Relator: Conselheiro Pamplona de Oliveira

ACORDAM NO TRIBUNAL CONSTITUCIONAL

  1. A. e outros e B. e outros recorrem, ao abrigo da alínea b) do n. 1 do artigo 70º da Lei do Tribunal Constitucional, do acórdão proferido em 29 de Junho de 2004 no Supremo Tribunal de Justiça que confirmou, nos termos dos artigos 713º n.º 5 e 726º do Código de Processo Civil, o acórdão da Relação do Porto de 3 de Julho de 2003 que, em suma e na parte que aqui interessa reter, graduou em 2º lugar os créditos dos trabalhadores recorrentes.
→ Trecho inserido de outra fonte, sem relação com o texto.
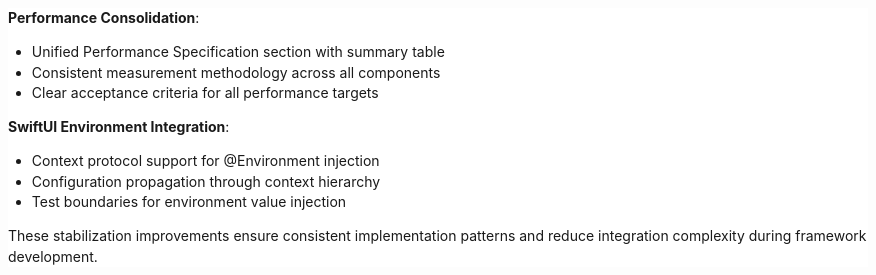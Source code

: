 **Performance Consolidation**:
- Unified Performance Specification section with summary table
- Consistent measurement methodology across all components
- Clear acceptance criteria for all performance targets

**SwiftUI Environment Integration**:
- Context protocol support for @Environment injection
- Configuration propagation through context hierarchy
- Test boundaries for environment value injection

These stabilization improvements ensure consistent implementation patterns and reduce integration complexity during framework development.
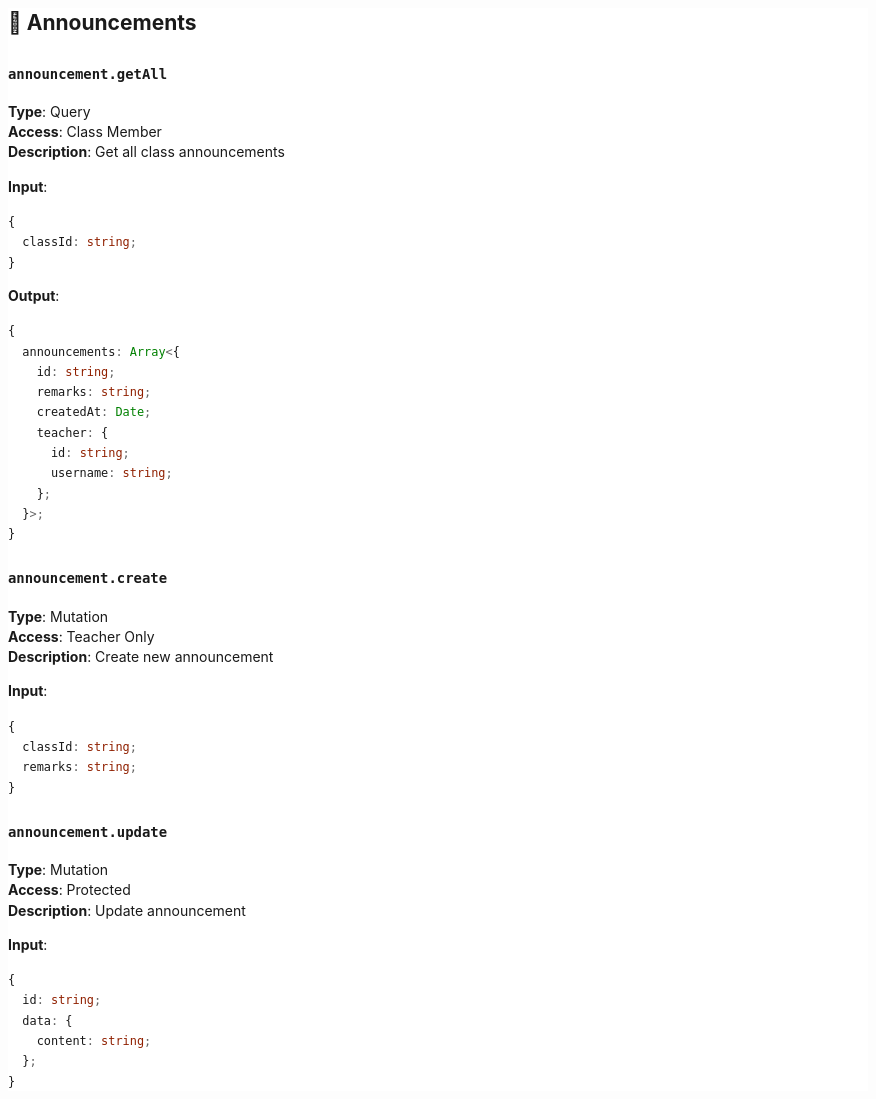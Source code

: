 
## 📢 Announcements

### `announcement.getAll`
**Type**: Query  
**Access**: Class Member  
**Description**: Get all class announcements

**Input**:
```typescript
{
  classId: string;
}
```

**Output**:
```typescript
{
  announcements: Array<{
    id: string;
    remarks: string;
    createdAt: Date;
    teacher: {
      id: string;
      username: string;
    };
  }>;
}
```

### `announcement.create`
**Type**: Mutation  
**Access**: Teacher Only  
**Description**: Create new announcement

**Input**:
```typescript
{
  classId: string;
  remarks: string;
}
```

### `announcement.update`
**Type**: Mutation  
**Access**: Protected  
**Description**: Update announcement

**Input**:
```typescript
{
  id: string;
  data: {
    content: string;
  };
}
```

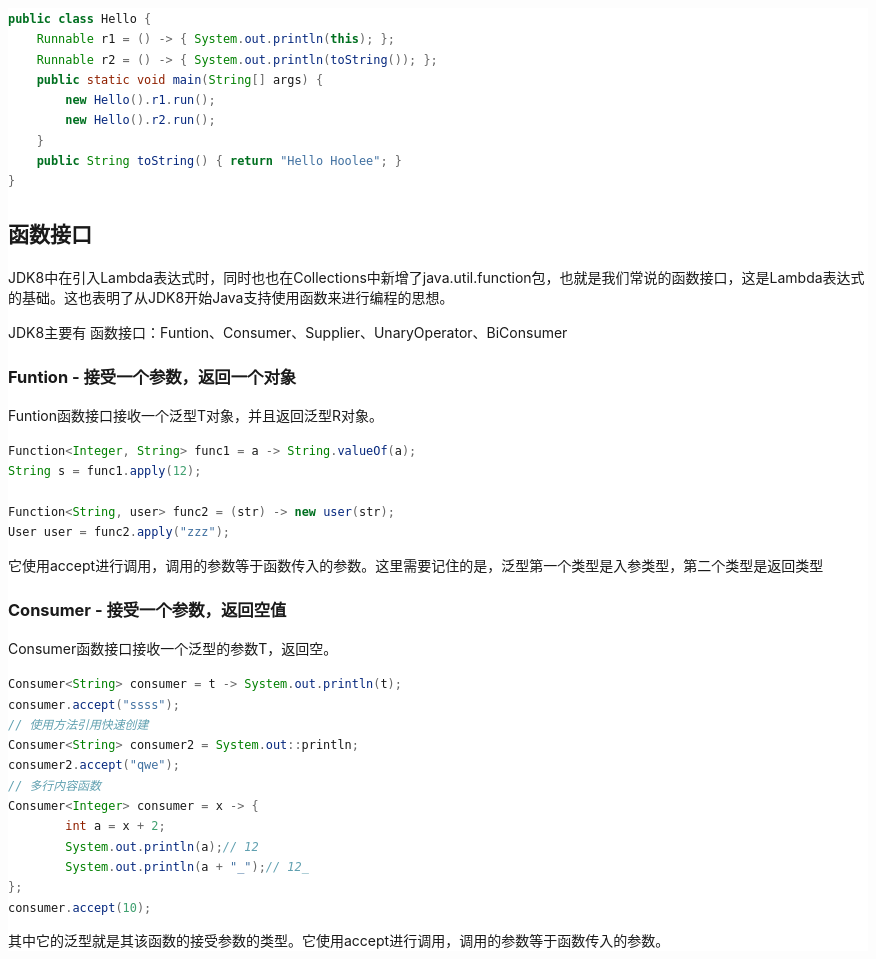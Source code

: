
 ```java
public class Hello {
	Runnable r1 = () -> { System.out.println(this); };
	Runnable r2 = () -> { System.out.println(toString()); };
	public static void main(String[] args) {
		new Hello().r1.run();
		new Hello().r2.run();
	}
	public String toString() { return "Hello Hoolee"; }
}
```

## 函数接口

JDK8中在引入Lambda表达式时，同时也也在Collections中新增了java.util.function包，也就是我们常说的函数接口，这是Lambda表达式的基础。这也表明了从JDK8开始Java支持使用函数来进行编程的思想。

JDK8主要有 函数接口：Funtion、Consumer、Supplier、UnaryOperator、BiConsumer

### Funtion - 接受一个参数，返回一个对象

Funtion函数接口接收一个泛型T对象，并且返回泛型R对象。

```java
Function<Integer, String> func1 = a -> String.valueOf(a);
String s = func1.apply(12);

Function<String, user> func2 = (str) -> new user(str);
User user = func2.apply("zzz");
```

它使用accept进行调用，调用的参数等于函数传入的参数。这里需要记住的是，泛型第一个类型是入参类型，第二个类型是返回类型



### Consumer - 接受一个参数，返回空值

Consumer函数接口接收一个泛型的参数T，返回空。

```java
Consumer<String> consumer = t -> System.out.println(t);
consumer.accept("ssss");
// 使用方法引用快速创建
Consumer<String> consumer2 = System.out::println;
consumer2.accept("qwe");
// 多行内容函数
Consumer<Integer> consumer = x -> {
        int a = x + 2;
        System.out.println(a);// 12
        System.out.println(a + "_");// 12_
};
consumer.accept(10);
```

其中它的泛型就是其该函数的接受参数的类型。它使用accept进行调用，调用的参数等于函数传入的参数。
    Sustentam a inconstitucionalidade da interpretação dada pelo Acórdão recorrido ao art. 751º do C. Civil (na redacção aplicável ao caso) conjugado com os artigos 12° n.º 1 alínea b) da Lei 17/86 de 14 de Junho e 4º da Lei n.º 96/2001 de 20 de Agosto, na interpretação segundo a qual na graduação de créditos, a hipoteca prevalece sobre o privilégio imobiliário geral que assiste aos créditos dos trabalhadores, sendo de excluir do artigo 751º do C. Civil os privilégios imobiliários gerais, ou seja, por considerar que naquela norma apenas se subsumem os privilégios imobiliários especiais (e já não o privilégio imobiliário geral de que gozam os trabalhadores ao abrigo do artigo 12°, n° 1, al. b) da Lei 17/86, de 14 de Junho), por violação, nomeadamente, do princípio da confiança ínsito no Estado de Direito Democrático consagrado no artigo 2° CRP (nomeadamente da confiança que os trabalhadores depositaram na Lei 17/86 e na prevalência do privilégio creditório que ali lhes era concedido ), bem como por violar e esvaziar de qualquer sentido útil – em casos como o dos autos – o direito à retribuição do trabalho, que o Tribunal Constitucional já expressamente considerou como um direito análogo aos direitos, liberdades e garantias.

  2. Os recorrentes apresentaram as suas alegações, concluindo a A.

    I - A questão decidendi nestes autos consiste na vexata quaestio de saber se os créditos emergentes de um contrato de trabalho prevalecem (ou não) sobre créditos garantidos por hipoteca.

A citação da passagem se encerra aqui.